2. The code in the May Wanncry attack contained a method for generating a Bitcoin address for each victim.  This is now common as it spreads the criminals' risk by making it more difficult for law enforcement to "follow the money".  However, the code contained a race condition that meant that this Bitcoin address generation never happened and the default, hardcoded Bitcoin addresses were used.

3. The unlocking mechanism appears to have been remarkably manual.  It was not scalable. It required the criminals to respond with a decryption key having been contacted manually by the victim.  The success of ransomware has taught criminals that this process needs to be automated.

4. There is an IP address in May code that appears quite random and has little meaning.  However, there is evidence that this IP address is used because the SMB worm was produced using code that was posted on GitHub.  Several of us saw this code and thought the correlation suspicious, and suggestive that the criminals had simply cut and paste from this open source code that was being developed to enable the Metasploit pen testing tool to emulate Eternalblue.  The code has since been removed but the episode is documented here.

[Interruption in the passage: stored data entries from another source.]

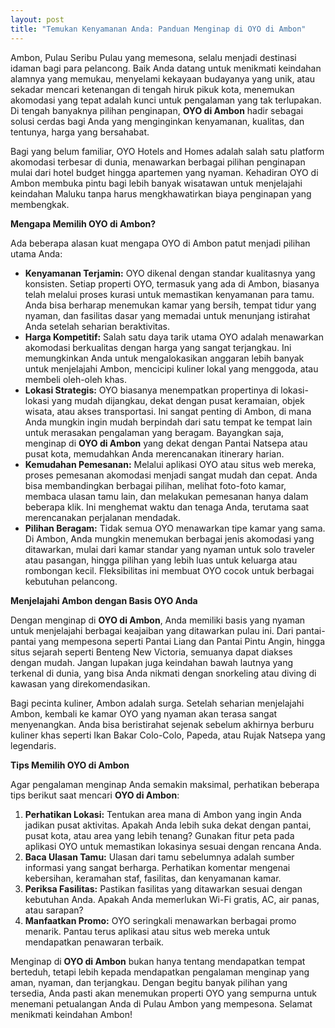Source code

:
 ```yaml
---
layout: post
title: "Temukan Kenyamanan Anda: Panduan Menginap di OYO di Ambon"
---
```


Ambon, Pulau Seribu Pulau yang memesona, selalu menjadi destinasi idaman bagi para pelancong. Baik Anda datang untuk menikmati keindahan alamnya yang memukau, menyelami kekayaan budayanya yang unik, atau sekadar mencari ketenangan di tengah hiruk pikuk kota, menemukan akomodasi yang tepat adalah kunci untuk pengalaman yang tak terlupakan. Di tengah banyaknya pilihan penginapan, **OYO di Ambon** hadir sebagai solusi cerdas bagi Anda yang menginginkan kenyamanan, kualitas, dan tentunya, harga yang bersahabat.

Bagi yang belum familiar, OYO Hotels and Homes adalah salah satu platform akomodasi terbesar di dunia, menawarkan berbagai pilihan penginapan mulai dari hotel budget hingga apartemen yang nyaman. Kehadiran OYO di Ambon membuka pintu bagi lebih banyak wisatawan untuk menjelajahi keindahan Maluku tanpa harus mengkhawatirkan biaya penginapan yang membengkak.

**Mengapa Memilih OYO di Ambon?**

Ada beberapa alasan kuat mengapa OYO di Ambon patut menjadi pilihan utama Anda:

*   **Kenyamanan Terjamin:** OYO dikenal dengan standar kualitasnya yang konsisten. Setiap properti OYO, termasuk yang ada di Ambon, biasanya telah melalui proses kurasi untuk memastikan kenyamanan para tamu. Anda bisa berharap menemukan kamar yang bersih, tempat tidur yang nyaman, dan fasilitas dasar yang memadai untuk menunjang istirahat Anda setelah seharian beraktivitas.
*   **Harga Kompetitif:** Salah satu daya tarik utama OYO adalah menawarkan akomodasi berkualitas dengan harga yang sangat terjangkau. Ini memungkinkan Anda untuk mengalokasikan anggaran lebih banyak untuk menjelajahi Ambon, mencicipi kuliner lokal yang menggoda, atau membeli oleh-oleh khas.
*   **Lokasi Strategis:** OYO biasanya menempatkan propertinya di lokasi-lokasi yang mudah dijangkau, dekat dengan pusat keramaian, objek wisata, atau akses transportasi. Ini sangat penting di Ambon, di mana Anda mungkin ingin mudah berpindah dari satu tempat ke tempat lain untuk merasakan pengalaman yang beragam. Bayangkan saja, menginap di **OYO di Ambon** yang dekat dengan Pantai Natsepa atau pusat kota, memudahkan Anda merencanakan itinerary harian.
*   **Kemudahan Pemesanan:** Melalui aplikasi OYO atau situs web mereka, proses pemesanan akomodasi menjadi sangat mudah dan cepat. Anda bisa membandingkan berbagai pilihan, melihat foto-foto kamar, membaca ulasan tamu lain, dan melakukan pemesanan hanya dalam beberapa klik. Ini menghemat waktu dan tenaga Anda, terutama saat merencanakan perjalanan mendadak.
*   **Pilihan Beragam:** Tidak semua OYO menawarkan tipe kamar yang sama. Di Ambon, Anda mungkin menemukan berbagai jenis akomodasi yang ditawarkan, mulai dari kamar standar yang nyaman untuk solo traveler atau pasangan, hingga pilihan yang lebih luas untuk keluarga atau rombongan kecil. Fleksibilitas ini membuat OYO cocok untuk berbagai kebutuhan pelancong.

**Menjelajahi Ambon dengan Basis OYO Anda**

Dengan menginap di **OYO di Ambon**, Anda memiliki basis yang nyaman untuk menjelajahi berbagai keajaiban yang ditawarkan pulau ini. Dari pantai-pantai yang mempesona seperti Pantai Liang dan Pantai Pintu Angin, hingga situs sejarah seperti Benteng New Victoria, semuanya dapat diakses dengan mudah. Jangan lupakan juga keindahan bawah lautnya yang terkenal di dunia, yang bisa Anda nikmati dengan snorkeling atau diving di kawasan yang direkomendasikan.

Bagi pecinta kuliner, Ambon adalah surga. Setelah seharian menjelajahi Ambon, kembali ke kamar OYO yang nyaman akan terasa sangat menyenangkan. Anda bisa beristirahat sejenak sebelum akhirnya berburu kuliner khas seperti Ikan Bakar Colo-Colo, Papeda, atau Rujak Natsepa yang legendaris.

**Tips Memilih OYO di Ambon**

Agar pengalaman menginap Anda semakin maksimal, perhatikan beberapa tips berikut saat mencari **OYO di Ambon**:

1.  **Perhatikan Lokasi:** Tentukan area mana di Ambon yang ingin Anda jadikan pusat aktivitas. Apakah Anda lebih suka dekat dengan pantai, pusat kota, atau area yang lebih tenang? Gunakan fitur peta pada aplikasi OYO untuk memastikan lokasinya sesuai dengan rencana Anda.
2.  **Baca Ulasan Tamu:** Ulasan dari tamu sebelumnya adalah sumber informasi yang sangat berharga. Perhatikan komentar mengenai kebersihan, keramahan staf, fasilitas, dan kenyamanan kamar.
3.  **Periksa Fasilitas:** Pastikan fasilitas yang ditawarkan sesuai dengan kebutuhan Anda. Apakah Anda memerlukan Wi-Fi gratis, AC, air panas, atau sarapan?
4.  **Manfaatkan Promo:** OYO seringkali menawarkan berbagai promo menarik. Pantau terus aplikasi atau situs web mereka untuk mendapatkan penawaran terbaik.

Menginap di **OYO di Ambon** bukan hanya tentang mendapatkan tempat berteduh, tetapi lebih kepada mendapatkan pengalaman menginap yang aman, nyaman, dan terjangkau. Dengan begitu banyak pilihan yang tersedia, Anda pasti akan menemukan properti OYO yang sempurna untuk menemani petualangan Anda di Pulau Ambon yang mempesona. Selamat menikmati keindahan Ambon!
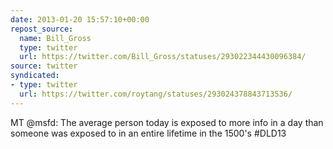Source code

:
```yaml
---
date: 2013-01-20 15:57:10+00:00
repost_source:
  name: Bill_Gross
  type: twitter
  url: https://twitter.com/Bill_Gross/statuses/293022344430096384/
source: twitter
syndicated:
- type: twitter
  url: https://twitter.com/roytang/statuses/293024378843713536/
---
```


MT @msfd: The average person today is exposed to more info in a day than someone was exposed to in an entire lifetime in the 1500's #DLD13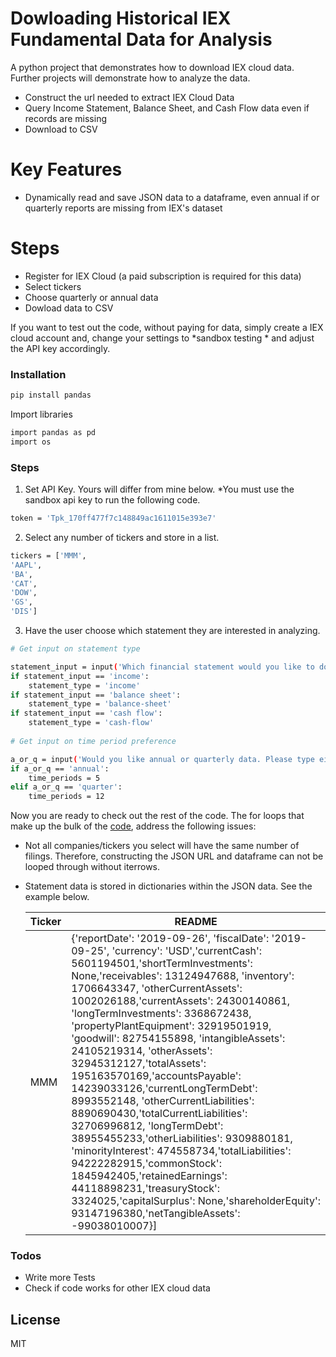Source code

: # Dowloading Historical IEX Fundamental Data for Analysis



A python project that demonstrates how to download IEX cloud data. Further projects will demonstrate how to analyze the data. 

  - Construct the url needed to extract IEX Cloud Data
  - Query Income Statement, Balance Sheet, and Cash Flow data even if records are missing
  - Download to CSV

# Key Features

  - Dynamically read and save JSON data to a dataframe, even annual if or quarterly reports are missing from IEX's dataset
 
  
# Steps

  - Register for IEX Cloud (a paid subscription is required for this data)
  - Select tickers
  - Choose quarterly or annual data
  - Dowload data to CSV


If you want to test out the code, without paying for data, simply create a IEX cloud account and, change your settings to *sandbox testing * and adjust the API key accordingly. 



### Installation



```sh
pip install pandas
```

Import libraries

```sh
import pandas as pd
import os
```

### Steps

1) Set API Key. Yours will differ from mine below. *You must use the sandbox api key to run the following code. 
```sh
token = 'Tpk_170ff477f7c148849ac1611015e393e7' 
```
2) Select any number of tickers and store in a list. 
```sh
tickers = ['MMM',
'AAPL',
'BA',
'CAT',
'DOW',
'GS',
'DIS']
```
3) Have the user choose which statement they are interested in analyzing. 

```sh
# Get input on statement type

statement_input = input('Which financial statement would you like to download. Please type either "income", "balance sheet", or "cash flow" \n\n')
if statement_input == 'income':
    statement_type = 'income'
if statement_input == 'balance sheet':
    statement_type = 'balance-sheet'
if statement_input == 'cash flow':
    statement_type = 'cash-flow'
    
# Get input on time period preference

a_or_q = input('Would you like annual or quarterly data. Please type either "annual" or "quarter"\n\n')
if a_or_q == 'annual':
    time_periods = 5
elif a_or_q == 'quarter':
    time_periods = 12 

```

Now you are ready to check out the rest of the code. The for loops that make up the bulk of the [code](https://github.com/maxmanaloleclair/Get_IEX_Fundamental_Data/blob/master/IEX%20Fundamental%20Data.ipynb), address the following issues:
   - Not all companies/tickers you select will have the same number of filings. Therefore, constructing the JSON URL and dataframe can not be looped through without iterrows. 
 - Statement data is stored in dictionaries within the JSON data. See the example below.

    | Ticker | README |
    | ------ | -------------------------------|
    | MMM | {'reportDate': '2019-09-26', 'fiscalDate': '2019-09-25', 'currency': 'USD','currentCash': 5601194501,'shortTermInvestments': None,'receivables': 13124947688, 'inventory': 1706643347, 'otherCurrentAssets': 1002026188,'currentAssets': 24300140861, 'longTermInvestments': 3368672438, 'propertyPlantEquipment': 32919501919, 'goodwill': 82754155898, 'intangibleAssets': 24105219314, 'otherAssets': 32945312127,'totalAssets': 195163570169,'accountsPayable': 14239033126,'currentLongTermDebt': 8993552148, 'otherCurrentLiabilities': 8890690430,'totalCurrentLiabilities': 32706996812, 'longTermDebt': 38955455233,'otherLiabilities': 9309880181, 'minorityInterest': 474558734,'totalLiabilities': 94222282915,'commonStock': 1845942405,'retainedEarnings': 44118898231,'treasuryStock': 3324025,'capitalSurplus': None,'shareholderEquity': 93147196380,'netTangibleAssets': -99038010007}] |


### Todos

 - Write more Tests
 - Check if code works for other IEX cloud data

License
----

MIT



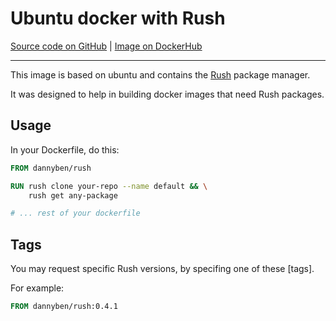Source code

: Ubuntu docker with Rush
==================================================

[Source code on GitHub][github] | [Image on DockerHub][dockerhub]

---

This image is based on ubuntu and contains the [Rush] package manager.

It was designed to help in building docker images that need Rush packages.


Usage
--------------------------------------------------

In your Dockerfile, do this:

```dockerfile
FROM dannyben/rush

RUN rush clone your-repo --name default && \
    rush get any-package

# ... rest of your dockerfile

```

Tags
--------------------------------------------------

You may request specific Rush versions, by specifing one of these [tags].

For example:

```dockerfile
FROM dannyben/rush:0.4.1
```


[github]: https://github.com/DannyBen/docker-rush
[dockerhub]: https://hub.docker.com/r/dannyben/rush
[Rush]: https://github.com/DannyBen/rush-cli/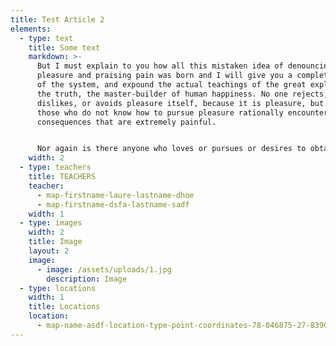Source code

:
 ```yaml
---
title: Test Article 2
elements:
  - type: text
    title: Some text
    markdown: >-
      But I must explain to you how all this mistaken idea of denouncing
      pleasure and praising pain was born and I will give you a complete account
      of the system, and expound the actual teachings of the great explorer of
      the truth, the master-builder of human happiness. No one rejects,
      dislikes, or avoids pleasure itself, because it is pleasure, but because
      those who do not know how to pursue pleasure rationally encounter
      consequences that are extremely painful.


      Nor again is there anyone who loves or pursues or desires to obtain pain of itself, because it is pain, but because occasionally circumstances occur in which toil and pain can procure him some great pleasure. To take a trivial example, which of us ever undertakes laborious physical exercise, except to obtain some advantage from it? But who has any right to find fault with a man who chooses to enjoy a pleasure that has no annoying consequences, or one who avoids a pain that produces no resultant pleasure?
    width: 2
  - type: teachers
    title: TEACHERS
    teacher:
      - map-firstname-laure-lastname-dhoe
      - map-firstname-dsfa-lastname-sadf
    width: 1
  - type: images
    width: 2
    title: Image
    layout: 2
    image:
      - image: /assets/uploads/1.jpg
        description: Image
  - type: locations
    width: 1
    title: Locations
    location:
      - map-name-asdf-location-type-point-coordinates-78-046875-27-8390761
---
```

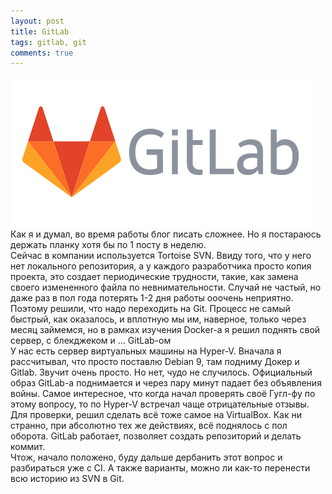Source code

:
 ```yaml
---
layout: post
title: GitLab
tags: gitlab, git
comments: true
---
```


![](images/072018/gitlab-card.png) Как я и думал, во время работы блог писать сложнее. Но я постараюсь держать планку хотя бы по 1 посту в неделю.  
Сейчас в компании используется Tortoise SVN. Ввиду того, что у него нет локального репозитория, а у каждого разработчика просто копия проекта, это создает периодические трудности, такие, как замена своего измененного файла по невнимательности. Случай не частый, но даже раз в пол года потерять 1-2 дня работы ооочень неприятно.  
Поэтому решили, что надо переходить на Git. Процесс не самый быстрый, как оказалось, и вплотную мы им, наверное, только через месяц займемся, но в рамках изучения Docker-а я решил поднять свой сервер, с блекджеком и ... GitLab-ом    
У нас есть сервер виртуальных машины на Hyper-V. Вначала я рассчитывал, что просто поставлю Debian 9, там подниму Докер и Gitlab. Звучит очень просто. Но нет, чудо не случилось. Официальный образ GitLab-а поднимается и через пару минут падает без объявления войны. Самое интересное, что когда начал проверять своё Гугл-фу по этому вопросу, то по Hyper-V встречал чаще отрицательные отзывы.  
Для проверки, решил сделать всё тоже самое на VirtualBox. Как ни странно, при абсолютно тех же действиях, всё поднялось с пол оборота. GitLab работает, позволяет создать репозиторий и делать коммит.  
Чтож, начало положено, буду дальше дербанить этот вопрос и разбираться уже с CI. А также варианты, можно ли как-то перенести всю историю из SVN в Git.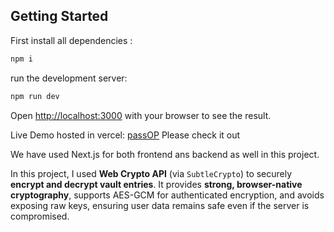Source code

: 
## Getting Started


First install all dependencies :
```bash
npm i
```
run the development server:

```bash
npm run dev
```

Open [http://localhost:3000](http://localhost:3000) with your browser to see the result.

Live Demo hosted in vercel: [passOP](https://password-generator-eight-indol-12.vercel.app/) Please check it out

We have used Next.js for both frontend ans backend as well in this project.

In this project, I used **Web Crypto API** (via `SubtleCrypto`) to securely **encrypt and decrypt vault entries**. It provides **strong, browser-native cryptography**, supports AES-GCM for authenticated encryption, and avoids exposing raw keys, ensuring user data remains safe even if the server is compromised.
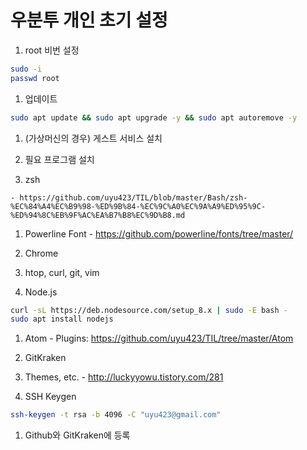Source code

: # 우분투 개인 초기 설정

1. root 비번 설정
```bash
sudo -i
passwd root
```

1. 업데이트
```bash
sudo apt update && sudo apt upgrade -y && sudo apt autoremove -y
```

1. (가상머신의 경우) 게스트 서비스 설치

1. 필요 프로그램 설치

  1. zsh

    - https://github.com/uyu423/TIL/blob/master/Bash/zsh-%EC%84%A4%EC%B9%98-%ED%9B%84-%EC%9C%A0%EC%9A%A9%ED%95%9C-%ED%94%8C%EB%9F%AC%EA%B7%B8%EC%9D%B8.md

  1. Powerline Font
    - https://github.com/powerline/fonts/tree/master/

  1. Chrome

  1. htop, curl, git, vim

  1. Node.js
  ```bash
  curl -sL https://deb.nodesource.com/setup_8.x | sudo -E bash -
  sudo apt install nodejs
  ```

  1. Atom
    - Plugins: https://github.com/uyu423/TIL/tree/master/Atom

  1. GitKraken

  1. Themes, etc.
    - http://luckyyowu.tistory.com/281

1. SSH Keygen
```bash
ssh-keygen -t rsa -b 4096 -C "uyu423@gmail.com"
```
  1. Github와 GitKraken에 등록
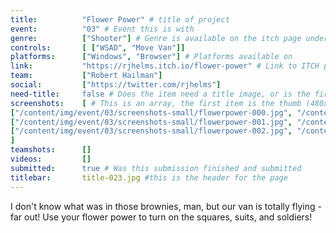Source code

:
 ```yaml
---
title:          "Flower Power" # title of project
event:          "03" # Event this is with
genre:          ["Shooter"] # Genre is available on the itch page under more information
controls:       [ ["WSAD", "Move Van"]]
platforms:      ["Windows", "Browser"] # Platforms available on
link:           "https://rjhelms.itch.io/flower-power" # Link to ITCH page
team:           ["Robert Hailman"]
social:         ["https://twitter.com/rjhelms"]
need-title:     false # Does the item need a title image, or is the first image in the screenshots it
screenshots:    [ # This is an array, the first item is the thumb (480x270), and the second is the screenshot (1920x1080)
["/content/img/event/03/screenshots-small/flowerpower-000.jpg", "/content/img/event/03/screenshots/flowerpower-000.jpg"],
["/content/img/event/03/screenshots-small/flowerpower-001.jpg", "/content/img/event/03/screenshots/flowerpower-001.jpg"],
["/content/img/event/03/screenshots-small/flowerpower-002.jpg", "/content/img/event/03/screenshots/flowerpower-002.jpg"]
]
teamshots:      []
videos:         []
submitted:      true # Was this submission finished and submitted
titlebar:       title-023.jpg #this is the header for the page
---
```

I don't know what was in those brownies, man, but our van is totally flying - far out! Use your flower power to turn on the squares, suits, and soldiers!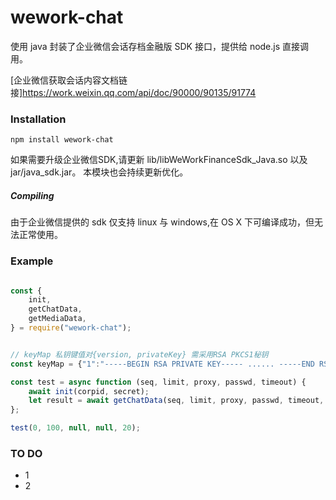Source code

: # wework-chat
使用 java 封装了企业微信会话存档金融版 SDK 接口，提供给 node.js 直接调用。

[企业微信获取会话内容文档链接]https://work.weixin.qq.com/api/doc/90000/90135/91774

### Installation
```
npm install wework-chat
```
如果需要升级企业微信SDK,请更新 lib/libWeWorkFinanceSdk_Java.so 以及 jar/java_sdk.jar。
本模块也会持续更新优化。

##### Compiling
由于企业微信提供的 sdk 仅支持 linux 与 windows,在 OS X 下可编译成功，但无法正常使用。


### Example

```javascript

const {
    init,
    getChatData,
    getMediaData,
} = require("wework-chat");


// keyMap 私钥键值对{version, privateKey} 需采用RSA PKCS1秘钥 
const keyMap = {"1":"-----BEGIN RSA PRIVATE KEY----- ...... -----END RSA PRIVATE KEY-----"};

const test = async function (seq, limit, proxy, passwd, timeout) {
    await init(corpid, secret);
    let result = await getChatData(seq, limit, proxy, passwd, timeout, keyMap);
};

test(0, 100, null, null, 20);

```

### TO DO
* 1
* 2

All of these points suggest a less than experienced malware developer.  Assuming these are not deliberate mistakes, which seems unlikely, the way in which the May Wannacry code was assembled appears inconsistent with the quality of the exploits that have been previously associated with the Lazrus group.  It could be that they were developing code that escaped before it was ready but this is pure speculation and demonstrates that attributing malware to Lazrus or anyone else is extremely difficult and when it begins to rely upon speculation or evidence that is remote from the events being analysed, any results become highly questionable.

I think that by considering the evidence we have as a whole there are several, equally likely possibilities. It may well have been the Lazrus group, but it is doubtful they were working at the behest of North Korea. It may have been some group of script kiddies who tried to cobble together the Wannacry payload with the Eternalblue worm and ended up with something far more virulent than they ever imagined.

More evidence is required before any theory begins to be more likely than the others. Thus I would urge anyone reporting on these issues to be as sceptical as possible, to report the counter arguments and to avoid headlines that others will take in isolation.

UPDATE (26/05/2017): An interesting piece of linguistic analysis was done on the ransom note that accompanied Wanncry.  This note had been translated into 28 languages.  There were two findings of note in the contexst of the above blog post:

1. The author appeared to be fluent in Chinese of a form consistent with its use in Southern China, Hong Kong, Taiwan, or Singapore.

2. The author appears to have been familiar with the English language although probably not a native

The other translations may well have been machine translations from the English version of the ransom note.

The further shows the sometimes contradictory nature of the evidence that emerges, and why all the evidence should be considered.